As you reproduce every line below, keep it exactly as written and leave out the images.

Record excerpts Start Marker

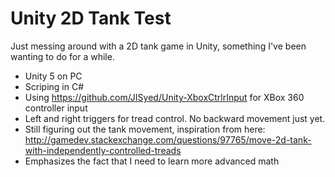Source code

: # Unity 2D Tank Test

Just messing around with a 2D tank game in Unity, something I've been wanting to do for a while.

* Unity 5 on PC
* Scriping in C#
* Using https://github.com/JISyed/Unity-XboxCtrlrInput for XBox 360 controller input
* Left and right triggers for tread control. No backward movement just yet.
* Still figuring out the tank movement, inspiration from here: http://gamedev.stackexchange.com/questions/97765/move-2d-tank-with-independently-controlled-treads
* Emphasizes the fact that I need to learn more advanced math
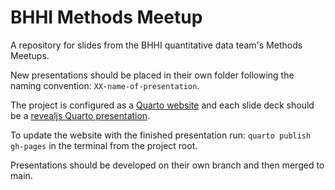 # BHHI Methods Meetup

A repository for slides from the BHHI quantitative data team's Methods Meetups.

New presentations should be placed in their own folder following the naming convention: `XX-name-of-presentation`.

The project is configured as a [Quarto website](https://quarto.org/docs/websites/) and each slide deck should be a [revealjs Quarto presentation](https://quarto.org/docs/presentations/revealjs/).

To update the website with the finished presentation run: `quarto publish gh-pages` in the terminal from the project root.

Presentations should be developed on their own branch and then merged to main.
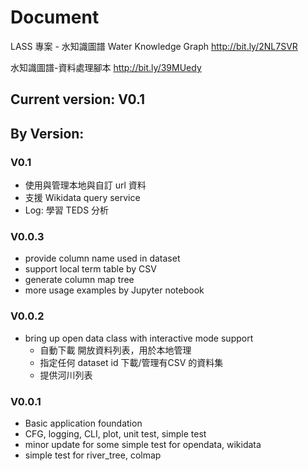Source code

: # Document
LASS 專案 - 水知識圖譜 Water Knowledge Graph
http://bit.ly/2NL7SVR

水知識圖譜-資料處理腳本
http://bit.ly/39MUedy

## Current version: V0.1

## By Version:
### V0.1 
* 使用與管理本地與自訂 url 資料
* 支援 Wikidata query service 
* Log: 學習 TEDS 分析

### V0.0.3
* provide column name used in dataset
* support local term table by CSV
* generate column map tree
* more usage examples by Jupyter notebook


### V0.0.2
* bring up open data class with interactive mode support
  * 自動下載 開放資料列表，用於本地管理
  * 指定任何 dataset id 下載/管理有CSV 的資料集
  * 提供河川列表

### V0.0.1

* Basic application foundation
* CFG, logging, CLI, plot, unit test, simple test
* minor update for some simple test for opendata, wikidata
* simple test for river_tree, colmap
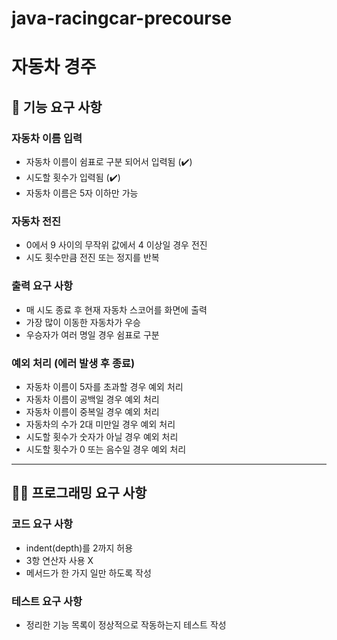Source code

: # java-racingcar-precourse
# 자동차 경주
## 🧰 기능 요구 사항

### 자동차 이름 입력
- 자동차 이름이 쉼표로 구분 되어서 입력됨 (✔️)
- 시도할 횟수가 입력됨 (✔️)
- 자동차 이름은 5자 이하만 가능

### 자동차 전진
- 0에서 9 사이의 무작위 값에서 4 이상일 경우 전진
- 시도 횟수만큼 전진 또는 정지를 반복

### 출력 요구 사항
- 매 시도 종료 후 현재 자동차 스코어를 화면에 출력
- 가장 많이 이동한 자동차가 우승
- 우승자가 여러 명일 경우 쉼표로 구분

### 예외 처리 (에러 발생 후 종료)
- 자동차 이름이 5자를 초과할 경우 예외 처리
- 자동차 이름이 공백일 경우 예외 처리
- 자동차 이름이 중복일 경우 예외 처리
- 자동차의 수가 2대 미만일 경우 예외 처리
- 시도할 횟수가 숫자가 아닐 경우 예외 처리
- 시도할 횟수가 0 또는 음수일 경우 예외 처리

---
## 👨‍💻 프로그래밍 요구 사항
### 코드 요구 사항
- indent(depth)를 2까지 허용
- 3항 연산자 사용 X
- 메서드가 한 가지 일만 하도록 작성

### 테스트 요구 사항
- 정리한 기능 목록이 정상적으로 작동하는지 테스트 작성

Record excerpts End Marker

▸ Result
Source code

: # Unity 2D Tank Test

Just messing around with a 2D tank game in Unity, something I've been wanting to do for a while.

* Unity 5 on PC
* Scriping in C#
* Using https://github.com/JISyed/Unity-XboxCtrlrInput for XBox 360 controller input
* Left and right triggers for tread control. No backward movement just yet.
* Still figuring out the tank movement, inspiration from here: http://gamedev.stackexchange.com/questions/97765/move-2d-tank-with-independently-controlled-treads
* Emphasizes the fact that I need to learn more advanced math
 # BHHI Methods Meetup

A repository for slides from the BHHI quantitative data team's Methods Meetups.

New presentations should be placed in their own folder following the naming convention: `XX-name-of-presentation`.

The project is configured as a [Quarto website](https://quarto.org/docs/websites/) and each slide deck should be a [revealjs Quarto presentation](https://quarto.org/docs/presentations/revealjs/).

To update the website with the finished presentation run: `quarto publish gh-pages` in the terminal from the project root.

Presentations should be developed on their own branch and then merged to main.
Source code

: # Document
LASS 專案 - 水知識圖譜 Water Knowledge Graph
http://bit.ly/2NL7SVR

水知識圖譜-資料處理腳本
http://bit.ly/39MUedy

## Current version: V0.1

## By Version:
### V0.1 
* 使用與管理本地與自訂 url 資料
* 支援 Wikidata query service 
* Log: 學習 TEDS 分析

### V0.0.3
* provide column name used in dataset
* support local term table by CSV
* generate column map tree
* more usage examples by Jupyter notebook


### V0.0.2
* bring up open data class with interactive mode support
  * 自動下載 開放資料列表，用於本地管理
  * 指定任何 dataset id 下載/管理有CSV 的資料集
  * 提供河川列表

### V0.0.1

* Basic application foundation
* CFG, logging, CLI, plot, unit test, simple test
* minor update for some simple test for opendata, wikidata
* simple test for river_tree, colmap
Source code

: # java-racingcar-precourse
# 자동차 경주
## 🧰 기능 요구 사항

### 자동차 이름 입력
- 자동차 이름이 쉼표로 구분 되어서 입력됨 (✔️)
- 시도할 횟수가 입력됨 (✔️)
- 자동차 이름은 5자 이하만 가능

### 자동차 전진
- 0에서 9 사이의 무작위 값에서 4 이상일 경우 전진
- 시도 횟수만큼 전진 또는 정지를 반복

### 출력 요구 사항
- 매 시도 종료 후 현재 자동차 스코어를 화면에 출력
- 가장 많이 이동한 자동차가 우승
- 우승자가 여러 명일 경우 쉼표로 구분

### 예외 처리 (에러 발생 후 종료)
- 자동차 이름이 5자를 초과할 경우 예외 처리
- 자동차 이름이 공백일 경우 예외 처리
- 자동차 이름이 중복일 경우 예외 처리
- 자동차의 수가 2대 미만일 경우 예외 처리
- 시도할 횟수가 숫자가 아닐 경우 예외 처리
- 시도할 횟수가 0 또는 음수일 경우 예외 처리

---
## 👨‍💻 프로그래밍 요구 사항
### 코드 요구 사항
- indent(depth)를 2까지 허용
- 3항 연산자 사용 X
- 메서드가 한 가지 일만 하도록 작성

### 테스트 요구 사항
- 정리한 기능 목록이 정상적으로 작동하는지 테스트 작성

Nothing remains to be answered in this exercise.